WORK INSTRUCTIONS:
Your task is to print each entry exactly as written.

━━━━━━━━━━━━━━━━━━━━━━━━━━━━━━

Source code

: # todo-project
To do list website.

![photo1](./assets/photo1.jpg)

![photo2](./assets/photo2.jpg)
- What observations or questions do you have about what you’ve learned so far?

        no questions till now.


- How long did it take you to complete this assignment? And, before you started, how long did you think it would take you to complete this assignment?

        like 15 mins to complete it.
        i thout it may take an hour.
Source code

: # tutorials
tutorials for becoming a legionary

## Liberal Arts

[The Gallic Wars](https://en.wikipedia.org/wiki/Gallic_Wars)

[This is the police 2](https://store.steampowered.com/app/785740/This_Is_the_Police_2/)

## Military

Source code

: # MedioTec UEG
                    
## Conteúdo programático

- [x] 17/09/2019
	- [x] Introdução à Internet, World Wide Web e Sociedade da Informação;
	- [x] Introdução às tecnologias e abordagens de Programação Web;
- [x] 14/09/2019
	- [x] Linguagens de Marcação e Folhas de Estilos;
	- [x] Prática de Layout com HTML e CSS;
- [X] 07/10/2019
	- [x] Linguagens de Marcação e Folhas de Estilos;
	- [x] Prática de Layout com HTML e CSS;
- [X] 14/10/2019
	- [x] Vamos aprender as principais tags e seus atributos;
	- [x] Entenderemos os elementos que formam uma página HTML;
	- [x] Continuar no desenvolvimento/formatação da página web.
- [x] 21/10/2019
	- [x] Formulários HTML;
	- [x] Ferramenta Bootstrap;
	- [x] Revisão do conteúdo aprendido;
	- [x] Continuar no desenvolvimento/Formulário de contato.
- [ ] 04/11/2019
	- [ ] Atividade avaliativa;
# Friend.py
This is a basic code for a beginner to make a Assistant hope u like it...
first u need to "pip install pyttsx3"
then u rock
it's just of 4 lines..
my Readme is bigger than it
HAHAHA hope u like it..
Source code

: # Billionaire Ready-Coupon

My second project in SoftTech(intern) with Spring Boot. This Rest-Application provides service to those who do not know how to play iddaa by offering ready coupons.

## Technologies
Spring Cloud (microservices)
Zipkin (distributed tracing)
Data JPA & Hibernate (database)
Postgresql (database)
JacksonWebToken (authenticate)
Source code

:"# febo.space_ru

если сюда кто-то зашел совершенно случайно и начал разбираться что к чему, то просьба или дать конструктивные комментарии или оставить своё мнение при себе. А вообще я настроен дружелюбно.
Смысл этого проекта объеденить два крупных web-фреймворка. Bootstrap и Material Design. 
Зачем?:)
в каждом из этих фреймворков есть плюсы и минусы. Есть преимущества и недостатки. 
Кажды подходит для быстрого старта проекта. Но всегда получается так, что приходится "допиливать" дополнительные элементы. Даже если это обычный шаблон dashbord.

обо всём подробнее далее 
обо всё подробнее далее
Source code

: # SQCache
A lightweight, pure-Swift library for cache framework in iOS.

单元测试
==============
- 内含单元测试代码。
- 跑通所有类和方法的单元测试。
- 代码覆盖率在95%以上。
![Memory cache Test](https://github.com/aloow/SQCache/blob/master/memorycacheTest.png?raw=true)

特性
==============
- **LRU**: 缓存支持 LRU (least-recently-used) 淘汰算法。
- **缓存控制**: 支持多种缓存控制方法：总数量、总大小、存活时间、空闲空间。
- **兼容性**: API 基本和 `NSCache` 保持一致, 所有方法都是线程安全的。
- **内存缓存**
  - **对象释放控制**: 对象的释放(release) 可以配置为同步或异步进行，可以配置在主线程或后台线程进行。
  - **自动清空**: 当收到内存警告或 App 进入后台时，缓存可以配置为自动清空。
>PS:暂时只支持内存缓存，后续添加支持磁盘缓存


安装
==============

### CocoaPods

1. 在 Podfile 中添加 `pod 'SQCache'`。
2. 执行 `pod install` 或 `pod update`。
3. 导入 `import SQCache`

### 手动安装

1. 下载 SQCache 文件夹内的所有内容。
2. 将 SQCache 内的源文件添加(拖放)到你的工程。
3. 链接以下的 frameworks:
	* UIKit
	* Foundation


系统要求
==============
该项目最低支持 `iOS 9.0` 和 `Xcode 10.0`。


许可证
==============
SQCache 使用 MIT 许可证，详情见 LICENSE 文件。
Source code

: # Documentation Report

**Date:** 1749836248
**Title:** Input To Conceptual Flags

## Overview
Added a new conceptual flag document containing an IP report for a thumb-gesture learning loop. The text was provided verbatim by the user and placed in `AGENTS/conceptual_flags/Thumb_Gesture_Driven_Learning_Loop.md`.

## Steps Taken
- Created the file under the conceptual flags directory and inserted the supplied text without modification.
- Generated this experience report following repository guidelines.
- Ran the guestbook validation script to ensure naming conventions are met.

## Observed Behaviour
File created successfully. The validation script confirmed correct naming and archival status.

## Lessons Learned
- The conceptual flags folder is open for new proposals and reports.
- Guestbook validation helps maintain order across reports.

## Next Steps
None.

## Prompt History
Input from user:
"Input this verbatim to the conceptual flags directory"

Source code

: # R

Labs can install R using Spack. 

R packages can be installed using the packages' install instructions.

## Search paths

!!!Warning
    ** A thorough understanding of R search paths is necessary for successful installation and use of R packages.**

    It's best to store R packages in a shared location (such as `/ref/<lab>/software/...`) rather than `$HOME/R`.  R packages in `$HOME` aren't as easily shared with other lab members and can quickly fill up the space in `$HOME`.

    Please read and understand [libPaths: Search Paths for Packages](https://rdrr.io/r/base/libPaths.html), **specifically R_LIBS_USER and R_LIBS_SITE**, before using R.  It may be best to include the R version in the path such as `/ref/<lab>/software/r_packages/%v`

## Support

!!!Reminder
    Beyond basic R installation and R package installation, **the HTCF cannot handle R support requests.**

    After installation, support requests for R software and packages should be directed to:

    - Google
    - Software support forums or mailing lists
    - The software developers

━━━━━━━━━━━━━━━━━━━━━━━━━━━━━━

RESPONSE TO THIS TASK:
Source code

: # todo-project
To do list website.

![photo1](./assets/photo1.jpg)

![photo2](./assets/photo2.jpg)
- What observations or questions do you have about what you’ve learned so far?

        no questions till now.


- How long did it take you to complete this assignment? And, before you started, how long did you think it would take you to complete this assignment?

        like 15 mins to complete it.
        i thout it may take an hour.
Source code

: # tutorials
tutorials for becoming a legionary

## Liberal Arts

[The Gallic Wars](https://en.wikipedia.org/wiki/Gallic_Wars)

[This is the police 2](https://store.steampowered.com/app/785740/This_Is_the_Police_2/)

## Military

Source code

: # MedioTec UEG
                    
## Conteúdo programático

- [x] 17/09/2019
	- [x] Introdução à Internet, World Wide Web e Sociedade da Informação;
	- [x] Introdução às tecnologias e abordagens de Programação Web;
- [x] 14/09/2019
	- [x] Linguagens de Marcação e Folhas de Estilos;
	- [x] Prática de Layout com HTML e CSS;
- [X] 07/10/2019
	- [x] Linguagens de Marcação e Folhas de Estilos;
	- [x] Prática de Layout com HTML e CSS;
- [X] 14/10/2019
	- [x] Vamos aprender as principais tags e seus atributos;
	- [x] Entenderemos os elementos que formam uma página HTML;
	- [x] Continuar no desenvolvimento/formatação da página web.
- [x] 21/10/2019
	- [x] Formulários HTML;
	- [x] Ferramenta Bootstrap;
	- [x] Revisão do conteúdo aprendido;
	- [x] Continuar no desenvolvimento/Formulário de contato.
- [ ] 04/11/2019
	- [ ] Atividade avaliativa;
# Friend.py
This is a basic code for a beginner to make a Assistant hope u like it...
first u need to "pip install pyttsx3"
then u rock
it's just of 4 lines..
my Readme is bigger than it
HAHAHA hope u like it..
Source code

: # Billionaire Ready-Coupon

My second project in SoftTech(intern) with Spring Boot. This Rest-Application provides service to those who do not know how to play iddaa by offering ready coupons.

## Technologies
Spring Cloud (microservices)
Zipkin (distributed tracing)
Data JPA & Hibernate (database)
Postgresql (database)
JacksonWebToken (authenticate)
Source code

:"# febo.space_ru

если сюда кто-то зашел совершенно случайно и начал разбираться что к чему, то просьба или дать конструктивные комментарии или оставить своё мнение при себе. А вообще я настроен дружелюбно.
Смысл этого проекта объеденить два крупных web-фреймворка. Bootstrap и Material Design. 
Зачем?:)
в каждом из этих фреймворков есть плюсы и минусы. Есть преимущества и недостатки. 
Кажды подходит для быстрого старта проекта. Но всегда получается так, что приходится "допиливать" дополнительные элементы. Даже если это обычный шаблон dashbord.

обо всём подробнее далее 
обо всё подробнее далее
Source code

: # SQCache
A lightweight, pure-Swift library for cache framework in iOS.

单元测试
==============
- 内含单元测试代码。
- 跑通所有类和方法的单元测试。
- 代码覆盖率在95%以上。
![Memory cache Test](https://github.com/aloow/SQCache/blob/master/memorycacheTest.png?raw=true)

特性
==============
- **LRU**: 缓存支持 LRU (least-recently-used) 淘汰算法。
- **缓存控制**: 支持多种缓存控制方法：总数量、总大小、存活时间、空闲空间。
- **兼容性**: API 基本和 `NSCache` 保持一致, 所有方法都是线程安全的。
- **内存缓存**
  - **对象释放控制**: 对象的释放(release) 可以配置为同步或异步进行，可以配置在主线程或后台线程进行。
  - **自动清空**: 当收到内存警告或 App 进入后台时，缓存可以配置为自动清空。
>PS:暂时只支持内存缓存，后续添加支持磁盘缓存


安装
==============

### CocoaPods

1. 在 Podfile 中添加 `pod 'SQCache'`。
2. 执行 `pod install` 或 `pod update`。
3. 导入 `import SQCache`

### 手动安装

1. 下载 SQCache 文件夹内的所有内容。
2. 将 SQCache 内的源文件添加(拖放)到你的工程。
3. 链接以下的 frameworks:
	* UIKit
	* Foundation


系统要求
==============
该项目最低支持 `iOS 9.0` 和 `Xcode 10.0`。


许可证
==============
SQCache 使用 MIT 许可证，详情见 LICENSE 文件。
Source code

: # Documentation Report

**Date:** 1749836248
**Title:** Input To Conceptual Flags

## Overview
Added a new conceptual flag document containing an IP report for a thumb-gesture learning loop. The text was provided verbatim by the user and placed in `AGENTS/conceptual_flags/Thumb_Gesture_Driven_Learning_Loop.md`.

## Steps Taken
- Created the file under the conceptual flags directory and inserted the supplied text without modification.
- Generated this experience report following repository guidelines.
- Ran the guestbook validation script to ensure naming conventions are met.

## Observed Behaviour
File created successfully. The validation script confirmed correct naming and archival status.

## Lessons Learned
- The conceptual flags folder is open for new proposals and reports.
- Guestbook validation helps maintain order across reports.

## Next Steps
None.

## Prompt History
Input from user:
"Input this verbatim to the conceptual flags directory"

Source code

: # R

Labs can install R using Spack. 

R packages can be installed using the packages' install instructions.

## Search paths

!!!Warning
    ** A thorough understanding of R search paths is necessary for successful installation and use of R packages.**

    It's best to store R packages in a shared location (such as `/ref/<lab>/software/...`) rather than `$HOME/R`.  R packages in `$HOME` aren't as easily shared with other lab members and can quickly fill up the space in `$HOME`.

    Please read and understand [libPaths: Search Paths for Packages](https://rdrr.io/r/base/libPaths.html), **specifically R_LIBS_USER and R_LIBS_SITE**, before using R.  It may be best to include the R version in the path such as `/ref/<lab>/software/r_packages/%v`

## Support

!!!Reminder
    Beyond basic R installation and R package installation, **the HTCF cannot handle R support requests.**

    After installation, support requests for R software and packages should be directed to:

    - Google
    - Software support forums or mailing lists
    - The software developers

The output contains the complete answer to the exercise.